### Exercise goal
How many lines of the data contain the string "visualizações"? Write the number and nothing more.

### Source information
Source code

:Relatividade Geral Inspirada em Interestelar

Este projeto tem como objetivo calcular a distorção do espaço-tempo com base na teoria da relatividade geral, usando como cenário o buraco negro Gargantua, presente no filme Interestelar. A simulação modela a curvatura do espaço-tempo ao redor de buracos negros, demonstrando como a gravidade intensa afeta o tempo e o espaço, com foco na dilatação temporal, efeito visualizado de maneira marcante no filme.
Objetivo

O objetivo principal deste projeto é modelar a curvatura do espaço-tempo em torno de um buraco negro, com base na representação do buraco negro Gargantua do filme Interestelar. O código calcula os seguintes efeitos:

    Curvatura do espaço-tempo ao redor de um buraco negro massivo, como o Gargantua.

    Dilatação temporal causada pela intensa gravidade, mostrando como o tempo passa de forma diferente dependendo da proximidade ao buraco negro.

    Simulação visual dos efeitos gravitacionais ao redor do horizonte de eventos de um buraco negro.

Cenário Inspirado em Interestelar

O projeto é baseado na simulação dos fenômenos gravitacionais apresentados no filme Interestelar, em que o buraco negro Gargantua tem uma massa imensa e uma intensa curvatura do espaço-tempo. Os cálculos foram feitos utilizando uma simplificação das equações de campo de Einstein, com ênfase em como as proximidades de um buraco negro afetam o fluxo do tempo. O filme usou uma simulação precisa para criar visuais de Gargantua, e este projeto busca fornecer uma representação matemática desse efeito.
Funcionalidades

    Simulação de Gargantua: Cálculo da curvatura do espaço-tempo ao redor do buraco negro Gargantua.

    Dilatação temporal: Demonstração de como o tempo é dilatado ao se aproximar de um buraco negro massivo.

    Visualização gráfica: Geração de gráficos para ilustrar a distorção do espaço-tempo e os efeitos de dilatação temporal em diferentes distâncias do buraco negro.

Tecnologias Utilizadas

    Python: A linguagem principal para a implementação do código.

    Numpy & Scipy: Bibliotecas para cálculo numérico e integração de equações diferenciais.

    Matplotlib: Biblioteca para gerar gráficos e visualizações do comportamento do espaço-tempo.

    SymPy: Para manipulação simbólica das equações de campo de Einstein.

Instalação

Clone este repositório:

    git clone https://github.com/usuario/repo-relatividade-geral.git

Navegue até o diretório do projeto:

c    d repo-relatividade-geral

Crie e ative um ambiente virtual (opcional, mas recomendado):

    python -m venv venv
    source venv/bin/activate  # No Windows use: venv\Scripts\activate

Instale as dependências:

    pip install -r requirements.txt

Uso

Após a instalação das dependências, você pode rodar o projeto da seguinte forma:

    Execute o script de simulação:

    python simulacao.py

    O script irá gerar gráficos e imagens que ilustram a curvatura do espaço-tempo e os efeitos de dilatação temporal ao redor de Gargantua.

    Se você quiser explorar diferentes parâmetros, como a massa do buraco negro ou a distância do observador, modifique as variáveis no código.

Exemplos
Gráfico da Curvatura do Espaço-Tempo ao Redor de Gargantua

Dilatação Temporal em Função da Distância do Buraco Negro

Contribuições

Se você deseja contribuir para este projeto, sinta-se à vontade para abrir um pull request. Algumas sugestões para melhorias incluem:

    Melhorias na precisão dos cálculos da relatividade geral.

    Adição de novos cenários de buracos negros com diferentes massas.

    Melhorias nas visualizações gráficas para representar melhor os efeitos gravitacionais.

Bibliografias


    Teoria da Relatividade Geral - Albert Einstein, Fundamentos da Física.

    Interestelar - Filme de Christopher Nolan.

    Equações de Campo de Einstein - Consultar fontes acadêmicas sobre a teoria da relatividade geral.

### Result
2